■ Task inputs
+ + + + + + +

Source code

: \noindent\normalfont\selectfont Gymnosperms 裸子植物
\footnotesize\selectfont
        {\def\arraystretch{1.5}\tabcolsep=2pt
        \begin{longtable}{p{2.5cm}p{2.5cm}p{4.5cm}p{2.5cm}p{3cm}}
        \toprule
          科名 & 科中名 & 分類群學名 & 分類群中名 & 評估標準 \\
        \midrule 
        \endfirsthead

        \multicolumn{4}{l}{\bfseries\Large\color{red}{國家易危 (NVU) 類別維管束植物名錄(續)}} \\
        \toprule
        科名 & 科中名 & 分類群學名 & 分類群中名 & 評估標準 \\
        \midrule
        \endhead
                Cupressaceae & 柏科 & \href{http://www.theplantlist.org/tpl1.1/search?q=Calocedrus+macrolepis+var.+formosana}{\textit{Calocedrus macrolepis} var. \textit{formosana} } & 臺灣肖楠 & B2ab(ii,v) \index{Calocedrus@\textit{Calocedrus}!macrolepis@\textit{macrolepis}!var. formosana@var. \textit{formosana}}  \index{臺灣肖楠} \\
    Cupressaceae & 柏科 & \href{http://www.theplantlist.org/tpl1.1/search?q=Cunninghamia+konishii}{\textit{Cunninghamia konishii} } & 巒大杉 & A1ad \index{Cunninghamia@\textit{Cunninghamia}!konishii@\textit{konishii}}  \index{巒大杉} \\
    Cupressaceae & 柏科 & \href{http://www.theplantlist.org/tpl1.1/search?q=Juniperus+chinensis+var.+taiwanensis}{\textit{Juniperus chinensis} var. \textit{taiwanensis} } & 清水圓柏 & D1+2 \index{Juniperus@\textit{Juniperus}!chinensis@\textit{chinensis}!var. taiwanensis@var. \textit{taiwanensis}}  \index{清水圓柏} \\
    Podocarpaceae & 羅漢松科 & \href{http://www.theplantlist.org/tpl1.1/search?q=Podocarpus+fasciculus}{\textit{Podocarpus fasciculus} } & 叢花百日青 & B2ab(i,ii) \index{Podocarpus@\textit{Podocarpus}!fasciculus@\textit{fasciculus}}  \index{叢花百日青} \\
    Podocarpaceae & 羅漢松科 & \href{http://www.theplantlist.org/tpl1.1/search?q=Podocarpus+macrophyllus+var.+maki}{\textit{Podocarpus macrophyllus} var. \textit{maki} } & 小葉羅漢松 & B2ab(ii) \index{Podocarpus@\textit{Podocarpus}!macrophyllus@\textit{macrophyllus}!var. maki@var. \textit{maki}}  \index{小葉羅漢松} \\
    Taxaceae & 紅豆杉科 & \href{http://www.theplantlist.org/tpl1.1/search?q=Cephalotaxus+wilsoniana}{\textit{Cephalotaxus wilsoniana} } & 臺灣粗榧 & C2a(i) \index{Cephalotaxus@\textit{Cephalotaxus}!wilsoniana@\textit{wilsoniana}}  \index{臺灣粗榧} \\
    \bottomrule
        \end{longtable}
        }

+ + + + + + +

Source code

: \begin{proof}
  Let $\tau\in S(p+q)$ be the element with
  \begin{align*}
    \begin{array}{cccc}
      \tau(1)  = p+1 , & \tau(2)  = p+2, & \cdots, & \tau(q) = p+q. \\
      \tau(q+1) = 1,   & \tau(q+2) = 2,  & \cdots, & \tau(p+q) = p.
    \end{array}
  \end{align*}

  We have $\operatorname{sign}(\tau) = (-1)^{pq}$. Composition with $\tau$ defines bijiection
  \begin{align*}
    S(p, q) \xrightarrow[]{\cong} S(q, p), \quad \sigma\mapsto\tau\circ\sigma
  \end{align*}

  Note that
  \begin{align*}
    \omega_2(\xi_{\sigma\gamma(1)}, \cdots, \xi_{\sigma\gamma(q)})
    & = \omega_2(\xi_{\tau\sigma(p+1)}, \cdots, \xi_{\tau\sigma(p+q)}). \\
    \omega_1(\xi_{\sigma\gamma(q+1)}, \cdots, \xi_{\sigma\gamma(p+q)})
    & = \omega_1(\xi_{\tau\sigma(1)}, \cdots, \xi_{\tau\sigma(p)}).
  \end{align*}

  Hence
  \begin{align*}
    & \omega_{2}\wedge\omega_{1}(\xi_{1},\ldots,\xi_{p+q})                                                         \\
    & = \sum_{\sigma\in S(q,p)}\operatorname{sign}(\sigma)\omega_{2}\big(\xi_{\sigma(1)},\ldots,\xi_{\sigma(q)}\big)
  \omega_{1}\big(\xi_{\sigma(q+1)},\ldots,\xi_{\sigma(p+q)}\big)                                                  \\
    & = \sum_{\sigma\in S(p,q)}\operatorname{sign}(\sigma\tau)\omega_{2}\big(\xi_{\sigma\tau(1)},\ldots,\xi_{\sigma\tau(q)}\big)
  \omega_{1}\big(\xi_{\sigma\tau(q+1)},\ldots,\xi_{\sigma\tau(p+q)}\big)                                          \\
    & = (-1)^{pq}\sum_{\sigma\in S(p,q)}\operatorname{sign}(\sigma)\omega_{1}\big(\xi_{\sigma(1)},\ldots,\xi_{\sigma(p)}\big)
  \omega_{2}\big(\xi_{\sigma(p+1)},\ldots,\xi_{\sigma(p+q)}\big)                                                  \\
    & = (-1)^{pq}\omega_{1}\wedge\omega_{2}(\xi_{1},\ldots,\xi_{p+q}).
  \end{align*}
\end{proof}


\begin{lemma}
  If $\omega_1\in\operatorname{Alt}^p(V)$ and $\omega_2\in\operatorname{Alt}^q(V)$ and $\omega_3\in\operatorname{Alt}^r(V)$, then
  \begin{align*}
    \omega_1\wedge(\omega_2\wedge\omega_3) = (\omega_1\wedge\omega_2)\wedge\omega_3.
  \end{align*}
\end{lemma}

+ + + + + + +

■ What the task requires
Find each line in the material above that carries the string "分類群中名", and copy it.

■ Written response
          科名 & 科中名 & 分類群學名 & 分類群中名 & 評估標準 \\
        科名 & 科中名 & 分類群學名 & 分類群中名 & 評估標準 \\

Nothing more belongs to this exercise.